*What you should do*: Repeat the data below exactly, dropping any pictures it holds.

*Information shown*:
◇ ◇ ◇ ◇ ◇
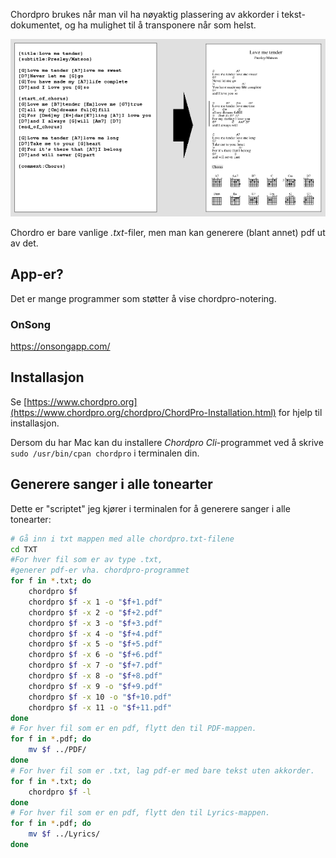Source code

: Chordpro brukes når man vil ha nøyaktig plassering av akkorder i tekst-dokumentet, og ha mulighet til å transponere når som helst.

![Chordpro eksempel](love-me-tender-small.png)

Chordro er bare vanlige *.txt*-filer, men man kan generere (blant annet) pdf ut av det.

## App-er?
Det er mange programmer som støtter å vise chordpro-notering. 
### OnSong
https://onsongapp.com/

## Installasjon

Se [https://www.chordpro.org](https://www.chordpro.org/chordpro/ChordPro-Installation.html) for hjelp til installasjon.

Dersom du har Mac kan du installere *Chordpro Cli*-programmet ved å skrive ``sudo /usr/bin/cpan chordpro`` i terminalen din.

## Generere sanger i alle tonearter

Dette er "scriptet" jeg kjører i terminalen for å generere sanger i alle tonearter:

```bash
# Gå inn i txt mappen med alle chordpro.txt-filene
cd TXT 
#For hver fil som er av type .txt, 
#generer pdf-er vha. chordpro-programmet
for f in *.txt; do
    chordpro $f    
    chordpro $f -x 1 -o "$f+1.pdf"
    chordpro $f -x 2 -o "$f+2.pdf"
    chordpro $f -x 3 -o "$f+3.pdf"
    chordpro $f -x 4 -o "$f+4.pdf"
    chordpro $f -x 5 -o "$f+5.pdf"
    chordpro $f -x 6 -o "$f+6.pdf"
    chordpro $f -x 7 -o "$f+7.pdf"
    chordpro $f -x 8 -o "$f+8.pdf"
    chordpro $f -x 9 -o "$f+9.pdf"
    chordpro $f -x 10 -o "$f+10.pdf"
    chordpro $f -x 11 -o "$f+11.pdf"
done
# For hver fil som er en pdf, flytt den til PDF-mappen.
for f in *.pdf; do 
    mv $f ../PDF/ 
done
# For hver fil som er .txt, lag pdf-er med bare tekst uten akkorder.
for f in *.txt; do 
    chordpro $f -l 
done
# For hver fil som er en pdf, flytt den til Lyrics-mappen.
for f in *.pdf; do 
    mv $f ../Lyrics/ 
done
```
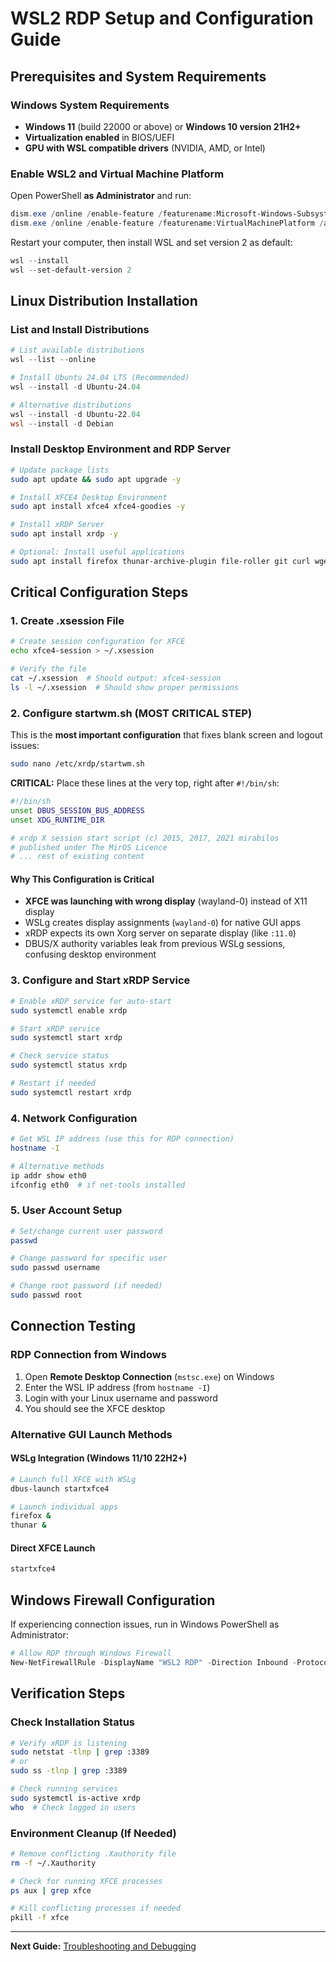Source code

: # WSL2 RDP Setup and Configuration Guide

## Prerequisites and System Requirements

### Windows System Requirements
- **Windows 11** (build 22000 or above) or **Windows 10 version 21H2+**
- **Virtualization enabled** in BIOS/UEFI
- **GPU with WSL compatible drivers** (NVIDIA, AMD, or Intel)

### Enable WSL2 and Virtual Machine Platform

Open PowerShell **as Administrator** and run:

```powershell
dism.exe /online /enable-feature /featurename:Microsoft-Windows-Subsystem-Linux /all /norestart
dism.exe /online /enable-feature /featurename:VirtualMachinePlatform /all /norestart
```

Restart your computer, then install WSL and set version 2 as default:

```powershell
wsl --install
wsl --set-default-version 2
```

## Linux Distribution Installation

### List and Install Distributions

```powershell
# List available distributions
wsl --list --online

# Install Ubuntu 24.04 LTS (Recommended)
wsl --install -d Ubuntu-24.04

# Alternative distributions
wsl --install -d Ubuntu-22.04
wsl --install -d Debian
```

### Install Desktop Environment and RDP Server

```bash
# Update package lists
sudo apt update && sudo apt upgrade -y

# Install XFCE4 Desktop Environment
sudo apt install xfce4 xfce4-goodies -y

# Install xRDP Server
sudo apt install xrdp -y

# Optional: Install useful applications
sudo apt install firefox thunar-archive-plugin file-roller git curl wget vim nano -y
```

## Critical Configuration Steps

### 1. Create .xsession File

```bash
# Create session configuration for XFCE
echo xfce4-session > ~/.xsession

# Verify the file
cat ~/.xsession  # Should output: xfce4-session
ls -l ~/.xsession  # Should show proper permissions
```

### 2. Configure startwm.sh (MOST CRITICAL STEP)

This is the **most important configuration** that fixes blank screen and logout issues:

```bash
sudo nano /etc/xrdp/startwm.sh
```

**CRITICAL:** Place these lines at the very top, right after `#!/bin/sh`:

```bash
#!/bin/sh
unset DBUS_SESSION_BUS_ADDRESS
unset XDG_RUNTIME_DIR

# xrdp X session start script (c) 2015, 2017, 2021 mirabilos
# published under The MirOS Licence
# ... rest of existing content
```

#### Why This Configuration is Critical
- **XFCE was launching with wrong display** (wayland-0) instead of X11 display
- WSLg creates display assignments (`wayland-0`) for native GUI apps
- xRDP expects its own Xorg server on separate display (like `:11.0`)
- DBUS/X authority variables leak from previous WSLg sessions, confusing desktop environment

### 3. Configure and Start xRDP Service

```bash
# Enable xRDP service for auto-start
sudo systemctl enable xrdp

# Start xRDP service
sudo systemctl start xrdp

# Check service status
sudo systemctl status xrdp

# Restart if needed
sudo systemctl restart xrdp
```

### 4. Network Configuration

```bash
# Get WSL IP address (use this for RDP connection)
hostname -I

# Alternative methods
ip addr show eth0
ifconfig eth0  # if net-tools installed
```

### 5. User Account Setup

```bash
# Set/change current user password
passwd

# Change password for specific user
sudo passwd username

# Change root password (if needed)
sudo passwd root
```

## Connection Testing

### RDP Connection from Windows

1. Open **Remote Desktop Connection** (`mstsc.exe`) on Windows
2. Enter the WSL IP address (from `hostname -I`)
3. Login with your Linux username and password
4. You should see the XFCE desktop

### Alternative GUI Launch Methods

#### WSLg Integration (Windows 11/10 22H2+)
```bash
# Launch full XFCE with WSLg
dbus-launch startxfce4

# Launch individual apps
firefox &
thunar &
```

#### Direct XFCE Launch
```bash
startxfce4
```

## Windows Firewall Configuration

If experiencing connection issues, run in Windows PowerShell as Administrator:

```powershell
# Allow RDP through Windows Firewall
New-NetFirewallRule -DisplayName "WSL2 RDP" -Direction Inbound -Protocol TCP -LocalPort 3389 -Action Allow
```

## Verification Steps

### Check Installation Status
```bash
# Verify xRDP is listening
sudo netstat -tlnp | grep :3389
# or
sudo ss -tlnp | grep :3389

# Check running services
sudo systemctl is-active xrdp
who  # Check logged in users
```

### Environment Cleanup (If Needed)
```bash
# Remove conflicting .Xauthority file
rm -f ~/.Xauthority

# Check for running XFCE processes
ps aux | grep xfce

# Kill conflicting processes if needed
pkill -f xfce
```

---

**Next Guide:** [Troubleshooting and Debugging](./WSL_RDP_Troubleshooting.md)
◇ ◇ ◇ ◇ ◇
*Response*:
Source code

: Chordpro brukes når man vil ha nøyaktig plassering av akkorder i tekst-dokumentet, og ha mulighet til å transponere når som helst.

![Chordpro eksempel](love-me-tender-small.png)

Chordro er bare vanlige *.txt*-filer, men man kan generere (blant annet) pdf ut av det.

## App-er?
Det er mange programmer som støtter å vise chordpro-notering. 
### OnSong
https://onsongapp.com/

## Installasjon

Se [https://www.chordpro.org](https://www.chordpro.org/chordpro/ChordPro-Installation.html) for hjelp til installasjon.

Dersom du har Mac kan du installere *Chordpro Cli*-programmet ved å skrive ``sudo /usr/bin/cpan chordpro`` i terminalen din.

## Generere sanger i alle tonearter

Dette er "scriptet" jeg kjører i terminalen for å generere sanger i alle tonearter:

```bash
# Gå inn i txt mappen med alle chordpro.txt-filene
cd TXT 
#For hver fil som er av type .txt, 
#generer pdf-er vha. chordpro-programmet
for f in *.txt; do
    chordpro $f    
    chordpro $f -x 1 -o "$f+1.pdf"
    chordpro $f -x 2 -o "$f+2.pdf"
    chordpro $f -x 3 -o "$f+3.pdf"
    chordpro $f -x 4 -o "$f+4.pdf"
    chordpro $f -x 5 -o "$f+5.pdf"
    chordpro $f -x 6 -o "$f+6.pdf"
    chordpro $f -x 7 -o "$f+7.pdf"
    chordpro $f -x 8 -o "$f+8.pdf"
    chordpro $f -x 9 -o "$f+9.pdf"
    chordpro $f -x 10 -o "$f+10.pdf"
    chordpro $f -x 11 -o "$f+11.pdf"
done
# For hver fil som er en pdf, flytt den til PDF-mappen.
for f in *.pdf; do 
    mv $f ../PDF/ 
done
# For hver fil som er .txt, lag pdf-er med bare tekst uten akkorder.
for f in *.txt; do 
    chordpro $f -l 
done
# For hver fil som er en pdf, flytt den til Lyrics-mappen.
for f in *.pdf; do 
    mv $f ../Lyrics/ 
done
```
Source code

: # WSL2 RDP Setup and Configuration Guide

## Prerequisites and System Requirements

### Windows System Requirements
- **Windows 11** (build 22000 or above) or **Windows 10 version 21H2+**
- **Virtualization enabled** in BIOS/UEFI
- **GPU with WSL compatible drivers** (NVIDIA, AMD, or Intel)

### Enable WSL2 and Virtual Machine Platform

Open PowerShell **as Administrator** and run:

```powershell
dism.exe /online /enable-feature /featurename:Microsoft-Windows-Subsystem-Linux /all /norestart
dism.exe /online /enable-feature /featurename:VirtualMachinePlatform /all /norestart
```

Restart your computer, then install WSL and set version 2 as default:

```powershell
wsl --install
wsl --set-default-version 2
```

## Linux Distribution Installation

### List and Install Distributions

```powershell
# List available distributions
wsl --list --online

# Install Ubuntu 24.04 LTS (Recommended)
wsl --install -d Ubuntu-24.04

# Alternative distributions
wsl --install -d Ubuntu-22.04
wsl --install -d Debian
```

### Install Desktop Environment and RDP Server

```bash
# Update package lists
sudo apt update && sudo apt upgrade -y

# Install XFCE4 Desktop Environment
sudo apt install xfce4 xfce4-goodies -y

# Install xRDP Server
sudo apt install xrdp -y

# Optional: Install useful applications
sudo apt install firefox thunar-archive-plugin file-roller git curl wget vim nano -y
```

## Critical Configuration Steps

### 1. Create .xsession File

```bash
# Create session configuration for XFCE
echo xfce4-session > ~/.xsession

# Verify the file
cat ~/.xsession  # Should output: xfce4-session
ls -l ~/.xsession  # Should show proper permissions
```

### 2. Configure startwm.sh (MOST CRITICAL STEP)

This is the **most important configuration** that fixes blank screen and logout issues:

```bash
sudo nano /etc/xrdp/startwm.sh
```

**CRITICAL:** Place these lines at the very top, right after `#!/bin/sh`:

```bash
#!/bin/sh
unset DBUS_SESSION_BUS_ADDRESS
unset XDG_RUNTIME_DIR

# xrdp X session start script (c) 2015, 2017, 2021 mirabilos
# published under The MirOS Licence
# ... rest of existing content
```

#### Why This Configuration is Critical
- **XFCE was launching with wrong display** (wayland-0) instead of X11 display
- WSLg creates display assignments (`wayland-0`) for native GUI apps
- xRDP expects its own Xorg server on separate display (like `:11.0`)
- DBUS/X authority variables leak from previous WSLg sessions, confusing desktop environment

### 3. Configure and Start xRDP Service

```bash
# Enable xRDP service for auto-start
sudo systemctl enable xrdp

# Start xRDP service
sudo systemctl start xrdp

# Check service status
sudo systemctl status xrdp

# Restart if needed
sudo systemctl restart xrdp
```

### 4. Network Configuration

```bash
# Get WSL IP address (use this for RDP connection)
hostname -I

# Alternative methods
ip addr show eth0
ifconfig eth0  # if net-tools installed
```

### 5. User Account Setup

```bash
# Set/change current user password
passwd

# Change password for specific user
sudo passwd username

# Change root password (if needed)
sudo passwd root
```

## Connection Testing

### RDP Connection from Windows

1. Open **Remote Desktop Connection** (`mstsc.exe`) on Windows
2. Enter the WSL IP address (from `hostname -I`)
3. Login with your Linux username and password
4. You should see the XFCE desktop

### Alternative GUI Launch Methods

#### WSLg Integration (Windows 11/10 22H2+)
```bash
# Launch full XFCE with WSLg
dbus-launch startxfce4

# Launch individual apps
firefox &
thunar &
```

#### Direct XFCE Launch
```bash
startxfce4
```

## Windows Firewall Configuration

If experiencing connection issues, run in Windows PowerShell as Administrator:

```powershell
# Allow RDP through Windows Firewall
New-NetFirewallRule -DisplayName "WSL2 RDP" -Direction Inbound -Protocol TCP -LocalPort 3389 -Action Allow
```

## Verification Steps

### Check Installation Status
```bash
# Verify xRDP is listening
sudo netstat -tlnp | grep :3389
# or
sudo ss -tlnp | grep :3389

# Check running services
sudo systemctl is-active xrdp
who  # Check logged in users
```

### Environment Cleanup (If Needed)
```bash
# Remove conflicting .Xauthority file
rm -f ~/.Xauthority

# Check for running XFCE processes
ps aux | grep xfce

# Kill conflicting processes if needed
pkill -f xfce
```

---

**Next Guide:** [Troubleshooting and Debugging](./WSL_RDP_Troubleshooting.md)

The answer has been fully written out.